Start of Block

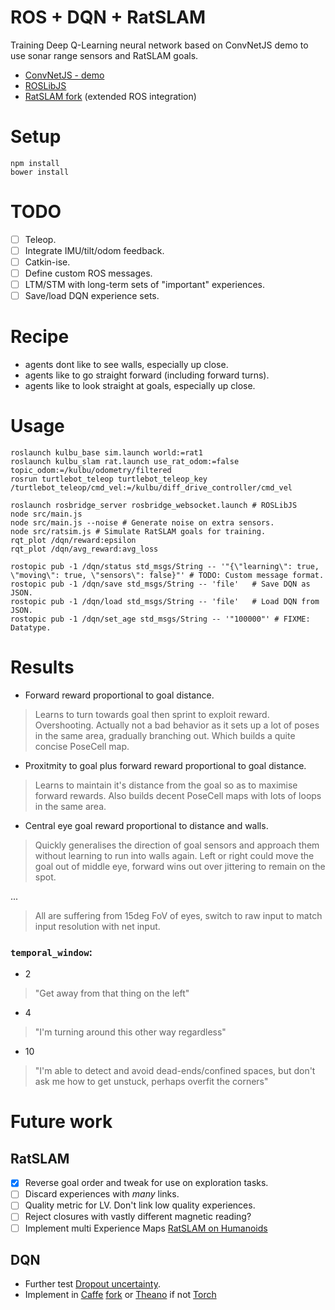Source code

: # ROS + DQN + RatSLAM

Training Deep Q-Learning neural network based on ConvNetJS demo to use sonar range sensors and RatSLAM goals.

* [ConvNetJS - demo](http://cs.stanford.edu/people/karpathy/convnetjs/demo/rldemo.html)
* [ROSLibJS](https://github.com/RobotWebTools/roslibjs/)
* [RatSLAM fork](https://github.com/mryellow/ratslam) (extended ROS integration)

# Setup

```
npm install
bower install
```

# TODO

* [ ] Teleop.
* [ ] Integrate IMU/tilt/odom feedback.
* [ ] Catkin-ise.
* [ ] Define custom ROS messages.
* [ ] LTM/STM with long-term sets of "important" experiences.
* [ ] Save/load DQN experience sets.

# Recipe

* agents dont like to see walls, especially up close.
* agents like to go straight forward (including forward turns).
* agents like to look straight at goals, especially up close.

# Usage

```
roslaunch kulbu_base sim.launch world:=rat1
roslaunch kulbu_slam rat.launch use_rat_odom:=false topic_odom:=/kulbu/odometry/filtered
rosrun turtlebot_teleop turtlebot_teleop_key /turtlebot_teleop/cmd_vel:=/kulbu/diff_drive_controller/cmd_vel

roslaunch rosbridge_server rosbridge_websocket.launch # ROSLibJS
node src/main.js
node src/main.js --noise # Generate noise on extra sensors.
node src/ratsim.js # Simulate RatSLAM goals for training.
rqt_plot /dqn/reward:epsilon
rqt_plot /dqn/avg_reward:avg_loss

rostopic pub -1 /dqn/status std_msgs/String -- '"{\"learning\": true, \"moving\": true, \"sensors\": false}"' # TODO: Custom message format.
rostopic pub -1 /dqn/save std_msgs/String -- 'file'   # Save DQN as JSON.
rostopic pub -1 /dqn/load std_msgs/String -- 'file'   # Load DQN from JSON.
rostopic pub -1 /dqn/set_age std_msgs/String -- '"100000"' # FIXME: Datatype.
```

# Results

* Forward reward proportional to goal distance.

>  Learns to turn towards goal then sprint to exploit reward. Overshooting. Actually not a bad behavior as it sets up a lot of poses in the same area, gradually branching out. Which builds a quite concise PoseCell map.

* Proxitmity to goal plus forward reward proportional to goal distance.

> Learns to maintain it's distance from the goal so as to maximise forward rewards. Also builds decent PoseCell maps with lots of loops in the same area.

* Central eye goal reward proportional to distance and walls.

> Quickly generalises the direction of goal sensors and approach them without learning to run into walls again. Left or right could move the goal out of middle eye, forward wins out over jittering to remain on the spot.

...

> All are suffering from 15deg FoV of eyes, switch to raw input to match input resolution with net input.


### `temporal_window`:

* 2
> "Get away from that thing on the left"

* 4
> "I'm turning around this other way regardless"

* 10
> "I'm able to detect and avoid dead-ends/confined spaces, but don't ask me how to get unstuck, perhaps overfit the corners"

# Future work


## RatSLAM

* [x] Reverse goal order and tweak for use on exploration tasks.
* [ ] Discard experiences with *many* links.
* [ ] Quality metric for LV. Don't link low quality experiences.
* [ ] Reject closures with vastly different magnetic reading?
* [ ] Implement multi Experience Maps [RatSLAM on Humanoids](https://www2.informatik.uni-hamburg.de/wtm/ps/M%C3%BCller_ICANN2014_CR.pdf)

## DQN

* Further test [Dropout uncertainty](https://github.com/yaringal/DropoutUncertaintyDemos/).
* Implement in [Caffe](https://github.com/muupan/dqn-in-the-caffe) [fork](https://github.com/mhauskn/dqn) or [Theano](https://github.com/spragunr/deep_q_rl) if not [Torch](https://github.com/kuz/DeepMind-Atari-Deep-Q-Learner)
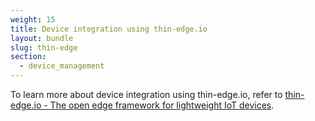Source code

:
 ```yaml
---
weight: 15
title: Device integration using thin-edge.io
layout: bundle
slug: thin-edge
section:
  - device_management
---
```


To learn more about device integration using thin-edge.io, refer to [thin-edge.io - The open edge framework for lightweight IoT devices](https://thin-edge.io/).
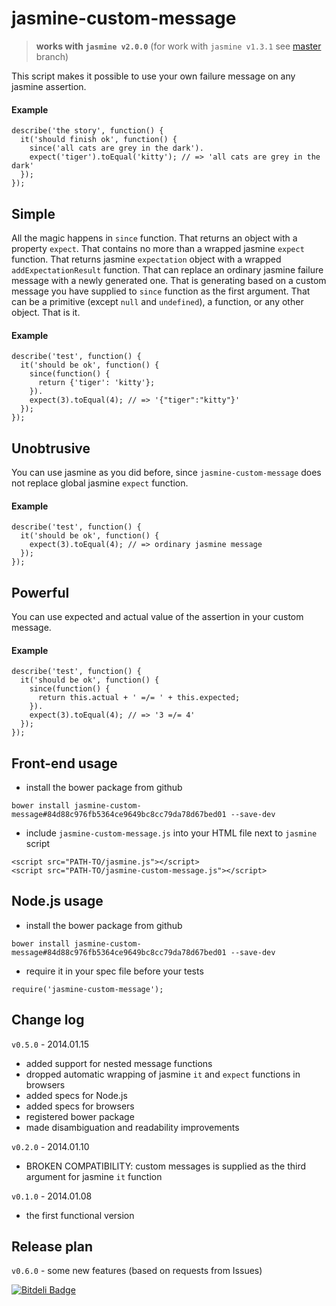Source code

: jasmine-custom-message
======================
> **works with `jasmine v2.0.0`** (for work with `jasmine v1.3.1` see [master](https://github.com/avrelian/jasmine-custom-message) branch)


This script makes it possible to use your own failure message on any jasmine assertion.

#### Example

```
describe('the story', function() {
  it('should finish ok', function() {
    since('all cats are grey in the dark').
    expect('tiger').toEqual('kitty'); // => 'all cats are grey in the dark'
  });
});
```


## Simple

All the magic happens in `since` function. That returns an object with a property `expect`. That contains no more than a wrapped jasmine `expect` function. That returns jasmine `expectation` object with a wrapped `addExpectationResult` function. That can replace an ordinary jasmine failure message with a newly generated one. That is generating based on a custom message you have supplied to `since` function as the first argument. That can be a primitive (except `null` and `undefined`), a function, or any other object. That is it.

#### Example

```
describe('test', function() {
  it('should be ok', function() {
    since(function() {
      return {'tiger': 'kitty'};
    }).
    expect(3).toEqual(4); // => '{"tiger":"kitty"}'
  });
});
```


## Unobtrusive

You can use jasmine as you did before, since `jasmine-custom-message` does not replace global jasmine `expect` function.

#### Example

```
describe('test', function() {
  it('should be ok', function() {
    expect(3).toEqual(4); // => ordinary jasmine message
  });
});
```


## Powerful

You can use expected and actual value of the assertion in your custom message.

#### Example

```
describe('test', function() {
  it('should be ok', function() {
    since(function() {
      return this.actual + ' =/= ' + this.expected;
    }).
    expect(3).toEqual(4); // => '3 =/= 4'
  });
});
```

## Front-end usage
*  install the bower package from github
```
bower install jasmine-custom-message#84d88c976fb5364ce9649bc8cc79da78d67bed01 --save-dev
```
* include `jasmine-custom-message.js` into your HTML file next to `jasmine` script
```
<script src="PATH-TO/jasmine.js"></script>
<script src="PATH-TO/jasmine-custom-message.js"></script>
```

## Node.js usage

*  install the bower package from github
```
bower install jasmine-custom-message#84d88c976fb5364ce9649bc8cc79da78d67bed01 --save-dev
```

*  require it in your spec file before your tests
```
require('jasmine-custom-message');
```

## Change log

`v0.5.0` - 2014.01.15
  * added support for nested message functions
  * dropped automatic wrapping of jasmine `it` and `expect` functions in browsers
  * added specs for Node.js
  * added specs for browsers
  * registered bower package
  * made disambiguation and readability improvements

`v0.2.0` - 2014.01.10
  * BROKEN COMPATIBILITY: custom messages is supplied as the third argument for jasmine `it` function

`v0.1.0` - 2014.01.08
  * the first functional version  


## Release plan

`v0.6.0` - some new features (based on requests from Issues)


[![Bitdeli Badge](https://d2weczhvl823v0.cloudfront.net/avrelian/jasmine-custom-message/trend.png)](https://bitdeli.com/free "Bitdeli Badge")
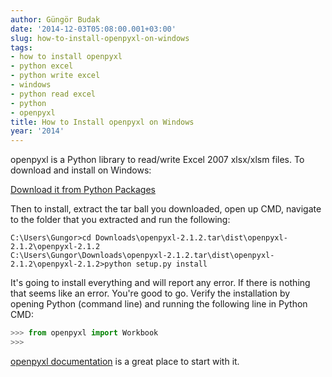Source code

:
 ```yaml
---
author: Güngör Budak
date: '2014-12-03T05:08:00.001+03:00'
slug: how-to-install-openpyxl-on-windows
tags:
- how to install openpyxl
- python excel
- python write excel
- windows
- python read excel
- python
- openpyxl
title: How to Install openpyxl on Windows
year: '2014'
---
```


openpyxl is a Python library to read/write Excel 2007 xlsx/xlsm files. To download and install on Windows:

<a href="https://pypi.python.org/pypi/openpyxl" target="_blank">Download it from Python Packages</a>

Then to install, extract the tar ball you downloaded, open up CMD, navigate to the folder that you extracted and run the following:

```
C:\Users\Gungor>cd Downloads\openpyxl-2.1.2.tar\dist\openpyxl-2.1.2\openpyxl-2.1.2
C:\Users\Gungor\Downloads\openpyxl-2.1.2.tar\dist\openpyxl-2.1.2\openpyxl-2.1.2>python setup.py install
```

It's going to install everything and will report any error. If there is nothing that seems like an error. You're good to go. Verify the installation by opening Python (command line) and running the following line in Python CMD:

```python
>>> from openpyxl import Workbook
>>>
```

<a href="https://openpyxl.readthedocs.org/en/latest/" target="_blank">openpyxl documentation</a> is a great place to start with it.
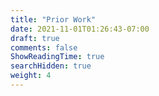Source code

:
 ```yaml
---
title: "Prior Work"
date: 2021-11-01T01:26:43-07:00
draft: true
comments: false
ShowReadingTime: true
searchHidden: true
weight: 4
---
```


<!-- TODO:

- Focus on literature review of comparison of protocols
- And also past implementations of localization using RSSI

 -->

End of Block

> **Work task**
Each line in the records that carries "agents" must be copied out.

> **Result for this task**
* agents dont like to see walls, especially up close.
* agents like to go straight forward (including forward turns).
* agents like to look straight at goals, especially up close.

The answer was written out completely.